## Work required
Read through the lines below and copy the ones holding the string "cast".

[Stored data]
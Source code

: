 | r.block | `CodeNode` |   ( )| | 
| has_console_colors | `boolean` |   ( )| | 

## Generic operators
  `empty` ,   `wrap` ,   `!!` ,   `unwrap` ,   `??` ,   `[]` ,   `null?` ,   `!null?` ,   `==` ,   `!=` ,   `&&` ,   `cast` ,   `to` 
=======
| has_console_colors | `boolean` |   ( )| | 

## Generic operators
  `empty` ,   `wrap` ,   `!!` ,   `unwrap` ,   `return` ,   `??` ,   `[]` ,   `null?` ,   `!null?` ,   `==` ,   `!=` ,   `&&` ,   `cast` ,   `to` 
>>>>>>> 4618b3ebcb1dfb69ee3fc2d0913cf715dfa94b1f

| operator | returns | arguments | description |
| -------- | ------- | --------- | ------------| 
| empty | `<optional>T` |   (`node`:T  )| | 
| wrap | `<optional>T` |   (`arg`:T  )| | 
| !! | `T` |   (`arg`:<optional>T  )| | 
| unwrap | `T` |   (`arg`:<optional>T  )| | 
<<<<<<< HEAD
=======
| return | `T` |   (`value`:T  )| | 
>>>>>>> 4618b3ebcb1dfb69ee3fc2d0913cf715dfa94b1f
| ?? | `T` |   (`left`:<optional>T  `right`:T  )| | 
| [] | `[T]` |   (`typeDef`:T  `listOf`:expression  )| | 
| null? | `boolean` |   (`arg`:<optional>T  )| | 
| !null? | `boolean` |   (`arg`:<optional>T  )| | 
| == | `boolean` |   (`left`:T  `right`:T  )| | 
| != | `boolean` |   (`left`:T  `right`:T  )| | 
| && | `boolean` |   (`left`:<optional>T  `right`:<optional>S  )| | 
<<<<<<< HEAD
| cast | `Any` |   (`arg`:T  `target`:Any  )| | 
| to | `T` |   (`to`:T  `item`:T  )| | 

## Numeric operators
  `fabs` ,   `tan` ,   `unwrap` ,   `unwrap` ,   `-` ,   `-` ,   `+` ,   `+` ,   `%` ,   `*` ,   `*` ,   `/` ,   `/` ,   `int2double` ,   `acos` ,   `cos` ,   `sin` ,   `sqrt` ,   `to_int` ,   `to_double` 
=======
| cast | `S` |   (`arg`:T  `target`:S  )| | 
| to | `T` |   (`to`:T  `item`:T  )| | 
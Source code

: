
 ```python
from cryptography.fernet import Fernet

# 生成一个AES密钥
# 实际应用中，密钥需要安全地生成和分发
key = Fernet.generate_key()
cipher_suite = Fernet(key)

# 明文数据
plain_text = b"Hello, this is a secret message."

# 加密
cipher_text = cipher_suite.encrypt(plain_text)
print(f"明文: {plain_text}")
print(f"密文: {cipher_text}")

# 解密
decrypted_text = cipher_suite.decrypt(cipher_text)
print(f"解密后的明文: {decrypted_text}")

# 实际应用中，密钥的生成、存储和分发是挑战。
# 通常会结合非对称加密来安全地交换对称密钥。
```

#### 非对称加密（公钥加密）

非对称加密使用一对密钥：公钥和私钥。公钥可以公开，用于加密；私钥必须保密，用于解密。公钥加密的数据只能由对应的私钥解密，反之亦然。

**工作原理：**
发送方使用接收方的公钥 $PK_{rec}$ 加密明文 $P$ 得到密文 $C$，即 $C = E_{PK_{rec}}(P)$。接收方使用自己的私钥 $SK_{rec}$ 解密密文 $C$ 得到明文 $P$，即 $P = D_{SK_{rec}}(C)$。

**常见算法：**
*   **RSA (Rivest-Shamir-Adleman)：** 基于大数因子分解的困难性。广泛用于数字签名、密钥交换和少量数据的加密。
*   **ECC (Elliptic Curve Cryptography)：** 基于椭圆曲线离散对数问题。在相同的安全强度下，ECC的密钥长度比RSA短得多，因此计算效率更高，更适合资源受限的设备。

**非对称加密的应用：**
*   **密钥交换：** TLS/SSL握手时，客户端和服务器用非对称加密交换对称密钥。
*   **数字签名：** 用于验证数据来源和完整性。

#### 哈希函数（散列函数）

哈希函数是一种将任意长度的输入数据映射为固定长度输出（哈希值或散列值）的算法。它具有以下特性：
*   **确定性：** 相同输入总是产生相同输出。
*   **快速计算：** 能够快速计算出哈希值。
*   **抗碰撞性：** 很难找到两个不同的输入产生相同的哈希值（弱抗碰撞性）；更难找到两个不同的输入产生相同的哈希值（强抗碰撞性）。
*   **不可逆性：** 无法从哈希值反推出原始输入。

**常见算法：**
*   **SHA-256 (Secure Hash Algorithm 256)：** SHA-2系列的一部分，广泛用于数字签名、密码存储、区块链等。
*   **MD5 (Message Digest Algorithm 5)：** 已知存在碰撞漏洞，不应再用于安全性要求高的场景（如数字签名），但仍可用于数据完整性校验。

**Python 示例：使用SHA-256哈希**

## Problem solution
  `empty` ,   `wrap` ,   `!!` ,   `unwrap` ,   `??` ,   `[]` ,   `null?` ,   `!null?` ,   `==` ,   `!=` ,   `&&` ,   `cast` ,   `to` 
  `empty` ,   `wrap` ,   `!!` ,   `unwrap` ,   `return` ,   `??` ,   `[]` ,   `null?` ,   `!null?` ,   `==` ,   `!=` ,   `&&` ,   `cast` ,   `to` 
| cast | `Any` |   (`arg`:T  `target`:Any  )| | 
| cast | `S` |   (`arg`:T  `target`:S  )| | 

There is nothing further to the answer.